> **Work task**
Each line of the data below that carries the word "blauer" needs to be copied.

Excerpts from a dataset
-- Opening Marker --

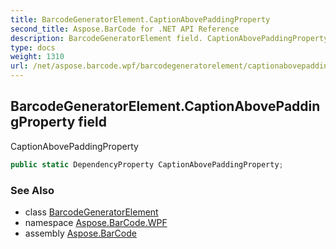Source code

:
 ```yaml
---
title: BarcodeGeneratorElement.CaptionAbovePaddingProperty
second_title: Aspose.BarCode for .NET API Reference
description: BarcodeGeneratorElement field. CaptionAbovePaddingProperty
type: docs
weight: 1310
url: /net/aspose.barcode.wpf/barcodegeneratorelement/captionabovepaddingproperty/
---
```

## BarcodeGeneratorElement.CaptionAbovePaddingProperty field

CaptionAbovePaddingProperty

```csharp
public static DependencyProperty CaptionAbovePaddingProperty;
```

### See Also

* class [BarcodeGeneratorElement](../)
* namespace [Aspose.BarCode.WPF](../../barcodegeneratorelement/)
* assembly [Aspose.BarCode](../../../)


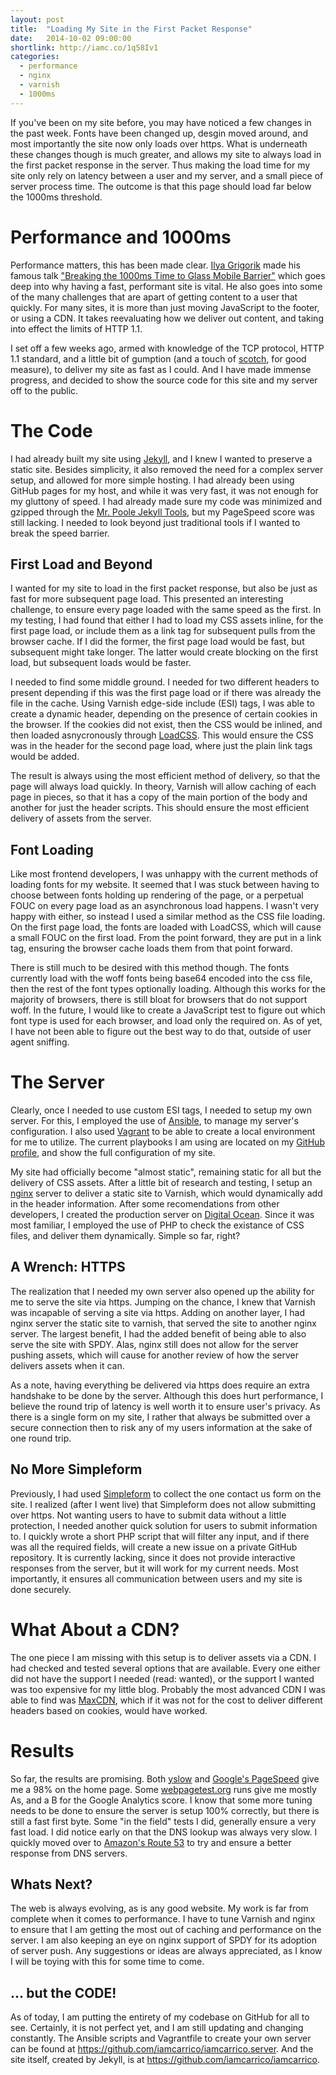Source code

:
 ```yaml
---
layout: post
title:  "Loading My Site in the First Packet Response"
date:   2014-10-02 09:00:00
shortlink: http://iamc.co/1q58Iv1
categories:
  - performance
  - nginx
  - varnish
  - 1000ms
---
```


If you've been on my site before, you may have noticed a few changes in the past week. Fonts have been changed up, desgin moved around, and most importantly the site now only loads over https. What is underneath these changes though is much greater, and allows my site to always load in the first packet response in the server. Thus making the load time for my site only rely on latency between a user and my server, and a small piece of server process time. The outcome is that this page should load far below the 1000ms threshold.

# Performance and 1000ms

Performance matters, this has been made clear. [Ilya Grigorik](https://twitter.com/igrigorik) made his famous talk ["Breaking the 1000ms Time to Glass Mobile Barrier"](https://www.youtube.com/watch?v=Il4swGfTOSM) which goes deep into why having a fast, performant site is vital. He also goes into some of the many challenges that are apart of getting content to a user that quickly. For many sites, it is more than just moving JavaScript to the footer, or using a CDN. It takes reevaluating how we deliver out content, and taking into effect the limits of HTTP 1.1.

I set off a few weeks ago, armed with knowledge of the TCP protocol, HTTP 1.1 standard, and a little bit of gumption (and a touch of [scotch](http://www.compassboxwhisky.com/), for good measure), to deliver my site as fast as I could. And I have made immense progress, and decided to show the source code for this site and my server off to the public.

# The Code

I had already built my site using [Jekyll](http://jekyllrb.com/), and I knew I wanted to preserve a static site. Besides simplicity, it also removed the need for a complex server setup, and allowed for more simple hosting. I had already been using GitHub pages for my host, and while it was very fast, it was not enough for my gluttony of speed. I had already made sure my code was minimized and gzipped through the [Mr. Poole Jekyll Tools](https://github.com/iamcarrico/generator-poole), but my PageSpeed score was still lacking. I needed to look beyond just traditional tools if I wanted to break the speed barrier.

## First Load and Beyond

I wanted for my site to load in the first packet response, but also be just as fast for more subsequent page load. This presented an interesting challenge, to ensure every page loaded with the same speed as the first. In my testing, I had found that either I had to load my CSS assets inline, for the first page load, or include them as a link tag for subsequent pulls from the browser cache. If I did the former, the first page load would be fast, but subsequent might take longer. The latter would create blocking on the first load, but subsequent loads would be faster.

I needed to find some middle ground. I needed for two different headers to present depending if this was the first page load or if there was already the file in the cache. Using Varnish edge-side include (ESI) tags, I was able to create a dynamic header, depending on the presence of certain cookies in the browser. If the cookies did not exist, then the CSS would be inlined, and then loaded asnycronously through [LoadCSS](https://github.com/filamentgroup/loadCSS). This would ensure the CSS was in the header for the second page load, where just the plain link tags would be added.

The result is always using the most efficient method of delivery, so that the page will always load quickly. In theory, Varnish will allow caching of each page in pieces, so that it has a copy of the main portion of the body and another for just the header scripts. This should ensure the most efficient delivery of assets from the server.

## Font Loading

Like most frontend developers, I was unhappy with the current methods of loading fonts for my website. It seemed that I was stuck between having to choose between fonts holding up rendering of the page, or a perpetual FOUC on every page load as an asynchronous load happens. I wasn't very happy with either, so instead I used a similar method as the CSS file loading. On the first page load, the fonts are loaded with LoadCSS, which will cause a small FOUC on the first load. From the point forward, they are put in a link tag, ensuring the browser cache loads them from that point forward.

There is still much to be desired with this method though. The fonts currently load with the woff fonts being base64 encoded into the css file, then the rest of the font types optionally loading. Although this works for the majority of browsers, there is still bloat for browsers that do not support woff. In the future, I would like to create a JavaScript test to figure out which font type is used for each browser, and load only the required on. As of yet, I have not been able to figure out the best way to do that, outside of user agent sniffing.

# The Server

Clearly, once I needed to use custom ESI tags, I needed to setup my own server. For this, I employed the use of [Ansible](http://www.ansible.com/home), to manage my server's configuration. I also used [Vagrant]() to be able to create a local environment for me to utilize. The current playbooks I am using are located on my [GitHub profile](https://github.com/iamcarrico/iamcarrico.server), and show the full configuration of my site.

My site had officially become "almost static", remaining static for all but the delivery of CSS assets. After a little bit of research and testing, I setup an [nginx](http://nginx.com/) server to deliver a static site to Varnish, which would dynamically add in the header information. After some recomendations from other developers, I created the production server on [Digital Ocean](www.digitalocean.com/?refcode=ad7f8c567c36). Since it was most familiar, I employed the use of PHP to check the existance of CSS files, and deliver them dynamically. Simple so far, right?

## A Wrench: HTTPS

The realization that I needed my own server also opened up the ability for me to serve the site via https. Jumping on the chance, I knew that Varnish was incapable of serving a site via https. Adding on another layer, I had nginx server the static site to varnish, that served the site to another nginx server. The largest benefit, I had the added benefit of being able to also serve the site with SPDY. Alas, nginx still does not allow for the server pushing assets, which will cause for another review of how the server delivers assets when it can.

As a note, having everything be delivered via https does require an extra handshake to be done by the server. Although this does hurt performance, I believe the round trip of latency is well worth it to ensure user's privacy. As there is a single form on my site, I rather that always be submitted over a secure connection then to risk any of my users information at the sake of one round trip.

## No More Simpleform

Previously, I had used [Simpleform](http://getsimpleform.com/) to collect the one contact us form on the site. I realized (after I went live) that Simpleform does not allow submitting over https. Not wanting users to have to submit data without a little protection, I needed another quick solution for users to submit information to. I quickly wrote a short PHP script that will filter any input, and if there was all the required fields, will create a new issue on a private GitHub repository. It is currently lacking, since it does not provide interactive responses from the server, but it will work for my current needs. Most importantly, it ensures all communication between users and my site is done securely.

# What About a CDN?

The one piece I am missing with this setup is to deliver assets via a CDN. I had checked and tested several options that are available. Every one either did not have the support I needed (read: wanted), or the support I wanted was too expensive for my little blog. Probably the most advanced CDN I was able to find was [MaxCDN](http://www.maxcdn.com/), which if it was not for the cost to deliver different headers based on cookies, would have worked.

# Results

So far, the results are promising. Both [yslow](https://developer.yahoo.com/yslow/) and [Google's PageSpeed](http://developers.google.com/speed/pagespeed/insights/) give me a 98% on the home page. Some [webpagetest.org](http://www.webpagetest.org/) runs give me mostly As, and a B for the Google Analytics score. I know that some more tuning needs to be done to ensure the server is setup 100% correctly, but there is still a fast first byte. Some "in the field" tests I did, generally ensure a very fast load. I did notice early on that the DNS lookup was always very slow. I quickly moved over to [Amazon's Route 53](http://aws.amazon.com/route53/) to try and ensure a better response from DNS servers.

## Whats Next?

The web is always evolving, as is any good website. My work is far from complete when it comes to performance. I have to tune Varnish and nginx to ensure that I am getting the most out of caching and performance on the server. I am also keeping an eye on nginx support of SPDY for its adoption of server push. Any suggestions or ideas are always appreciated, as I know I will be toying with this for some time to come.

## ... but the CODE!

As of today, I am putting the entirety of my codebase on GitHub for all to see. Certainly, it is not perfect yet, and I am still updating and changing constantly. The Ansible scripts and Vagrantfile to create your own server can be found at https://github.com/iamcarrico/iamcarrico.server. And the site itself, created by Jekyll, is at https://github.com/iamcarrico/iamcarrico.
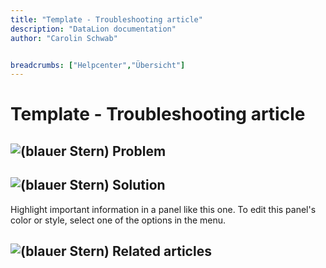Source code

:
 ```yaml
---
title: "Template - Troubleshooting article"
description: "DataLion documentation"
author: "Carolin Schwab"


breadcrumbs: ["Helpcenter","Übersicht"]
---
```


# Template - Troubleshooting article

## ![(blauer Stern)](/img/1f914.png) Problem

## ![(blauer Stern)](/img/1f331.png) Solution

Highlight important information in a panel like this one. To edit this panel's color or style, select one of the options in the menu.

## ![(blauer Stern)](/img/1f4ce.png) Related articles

-- Closing Marker --

> **Answer for the task**
## ![(blauer Stern)](/img/1f914.png) Problem
## ![(blauer Stern)](/img/1f331.png) Solution
## ![(blauer Stern)](/img/1f4ce.png) Related articles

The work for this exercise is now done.